Weigela florida inhibits the expression of inflammatory mediators induced by Pseudomonas aeruginosa and Staphylococcus aureus infection

Inflammatory responses involve the action of inflammatory mediators that are necessary for the clearance of invading bacterial pathogens. However, excessive production of inflammatory mediators can damage tissues, thereby impairing bacterial clearance. Here, we examined the effects of Weigela florida on the expression of inflammatory cytokines induced by Pseudomonas aeruginosa or Staphylococcus aureus infection in macrophages. The results showed that pre-treatment with W. florida markedly downregulated the bacterial infection-mediated expression of cytokines. Additionally, post-treatment also triggered anti-inflammatory effects in cells infected with S. aureus to a greater extent than in those infected with P. aeruginosa.

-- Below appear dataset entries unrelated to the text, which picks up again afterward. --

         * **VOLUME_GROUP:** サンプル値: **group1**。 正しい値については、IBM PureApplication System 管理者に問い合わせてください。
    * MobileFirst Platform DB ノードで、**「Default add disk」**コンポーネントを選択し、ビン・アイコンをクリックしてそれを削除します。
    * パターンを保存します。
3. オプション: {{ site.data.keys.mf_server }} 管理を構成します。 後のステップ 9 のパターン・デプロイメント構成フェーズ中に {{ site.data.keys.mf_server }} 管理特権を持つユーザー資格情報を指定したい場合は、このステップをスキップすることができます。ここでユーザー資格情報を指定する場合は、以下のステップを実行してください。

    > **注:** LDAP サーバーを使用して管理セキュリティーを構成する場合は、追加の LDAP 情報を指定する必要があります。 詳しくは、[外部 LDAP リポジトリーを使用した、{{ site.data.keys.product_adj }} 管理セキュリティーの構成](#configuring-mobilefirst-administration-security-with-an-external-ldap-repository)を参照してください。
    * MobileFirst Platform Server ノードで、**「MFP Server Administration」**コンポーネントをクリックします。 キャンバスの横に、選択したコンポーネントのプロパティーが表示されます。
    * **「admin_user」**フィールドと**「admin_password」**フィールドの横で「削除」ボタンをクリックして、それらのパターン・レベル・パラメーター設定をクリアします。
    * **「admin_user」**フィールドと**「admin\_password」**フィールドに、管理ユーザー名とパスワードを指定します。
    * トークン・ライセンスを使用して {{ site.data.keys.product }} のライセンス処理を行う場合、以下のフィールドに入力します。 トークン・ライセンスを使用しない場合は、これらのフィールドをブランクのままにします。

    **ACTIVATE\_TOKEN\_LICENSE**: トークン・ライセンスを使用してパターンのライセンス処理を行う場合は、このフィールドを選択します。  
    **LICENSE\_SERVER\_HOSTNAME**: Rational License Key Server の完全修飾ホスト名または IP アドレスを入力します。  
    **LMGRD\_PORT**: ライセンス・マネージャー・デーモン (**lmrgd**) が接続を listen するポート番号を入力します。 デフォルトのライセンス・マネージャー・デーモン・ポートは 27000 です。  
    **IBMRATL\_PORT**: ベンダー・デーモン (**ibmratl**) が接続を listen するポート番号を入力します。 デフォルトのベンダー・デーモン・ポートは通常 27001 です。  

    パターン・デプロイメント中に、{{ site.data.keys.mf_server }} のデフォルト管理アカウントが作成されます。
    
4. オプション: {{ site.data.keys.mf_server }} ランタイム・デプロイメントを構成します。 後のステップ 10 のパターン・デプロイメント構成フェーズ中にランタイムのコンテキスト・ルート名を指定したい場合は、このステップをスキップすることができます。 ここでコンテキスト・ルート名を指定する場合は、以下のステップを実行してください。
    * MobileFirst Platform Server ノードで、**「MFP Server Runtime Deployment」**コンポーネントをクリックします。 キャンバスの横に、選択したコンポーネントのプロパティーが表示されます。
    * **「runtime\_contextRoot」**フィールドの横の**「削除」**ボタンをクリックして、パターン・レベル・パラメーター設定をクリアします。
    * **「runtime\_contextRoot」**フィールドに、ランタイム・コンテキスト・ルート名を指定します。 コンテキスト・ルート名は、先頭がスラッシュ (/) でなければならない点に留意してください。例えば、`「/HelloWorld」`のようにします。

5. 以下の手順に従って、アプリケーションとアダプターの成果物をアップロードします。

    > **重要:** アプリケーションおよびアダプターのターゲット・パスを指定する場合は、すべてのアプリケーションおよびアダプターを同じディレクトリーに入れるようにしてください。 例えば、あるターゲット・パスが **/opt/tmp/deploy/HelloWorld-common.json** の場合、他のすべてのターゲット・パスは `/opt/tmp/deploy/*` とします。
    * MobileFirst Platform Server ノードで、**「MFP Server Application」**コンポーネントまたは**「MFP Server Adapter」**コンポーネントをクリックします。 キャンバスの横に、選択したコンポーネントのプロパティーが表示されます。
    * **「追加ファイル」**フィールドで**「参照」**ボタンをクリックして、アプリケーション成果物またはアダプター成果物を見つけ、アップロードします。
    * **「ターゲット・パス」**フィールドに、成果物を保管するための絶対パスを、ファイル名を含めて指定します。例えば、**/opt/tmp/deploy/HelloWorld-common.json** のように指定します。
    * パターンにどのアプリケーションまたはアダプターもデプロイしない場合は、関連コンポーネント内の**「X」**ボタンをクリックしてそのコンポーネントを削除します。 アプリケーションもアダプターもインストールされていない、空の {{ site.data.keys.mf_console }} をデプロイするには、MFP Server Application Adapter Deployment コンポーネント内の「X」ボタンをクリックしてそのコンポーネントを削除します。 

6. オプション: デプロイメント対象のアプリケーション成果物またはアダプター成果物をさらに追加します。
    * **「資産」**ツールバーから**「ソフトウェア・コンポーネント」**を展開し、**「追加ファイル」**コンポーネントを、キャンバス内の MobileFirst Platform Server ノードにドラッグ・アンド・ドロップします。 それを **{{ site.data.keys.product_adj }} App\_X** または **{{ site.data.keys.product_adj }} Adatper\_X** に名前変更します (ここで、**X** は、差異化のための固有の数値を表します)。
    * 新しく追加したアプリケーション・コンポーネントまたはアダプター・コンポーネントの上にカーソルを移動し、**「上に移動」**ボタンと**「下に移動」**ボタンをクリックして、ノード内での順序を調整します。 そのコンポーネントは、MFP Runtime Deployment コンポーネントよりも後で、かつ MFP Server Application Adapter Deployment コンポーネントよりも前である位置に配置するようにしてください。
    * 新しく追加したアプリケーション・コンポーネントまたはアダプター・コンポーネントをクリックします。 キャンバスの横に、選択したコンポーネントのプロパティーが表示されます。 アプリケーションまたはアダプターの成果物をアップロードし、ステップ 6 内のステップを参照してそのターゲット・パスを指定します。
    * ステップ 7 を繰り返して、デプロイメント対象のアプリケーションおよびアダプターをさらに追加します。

Bacterial infection activated inflammation-associated AKT (Thr308 and Ser473)/NF-κB and MAPK (p38, JNK, and ERK) signaling pathways, whereas W. florida treatment typically inhibited the phosphorylation of AKT/NF-κB and p38/JNK, supporting the anti-inflammatory effects of W. florida. The present results suggest that W. florida decreases the infection-mediated expression of inflammatory mediators by inhibiting the AKT/NF-κB and MAPK signaling pathways, implying that it may have potential use as an inhibitory agent of excessive inflammatory responses.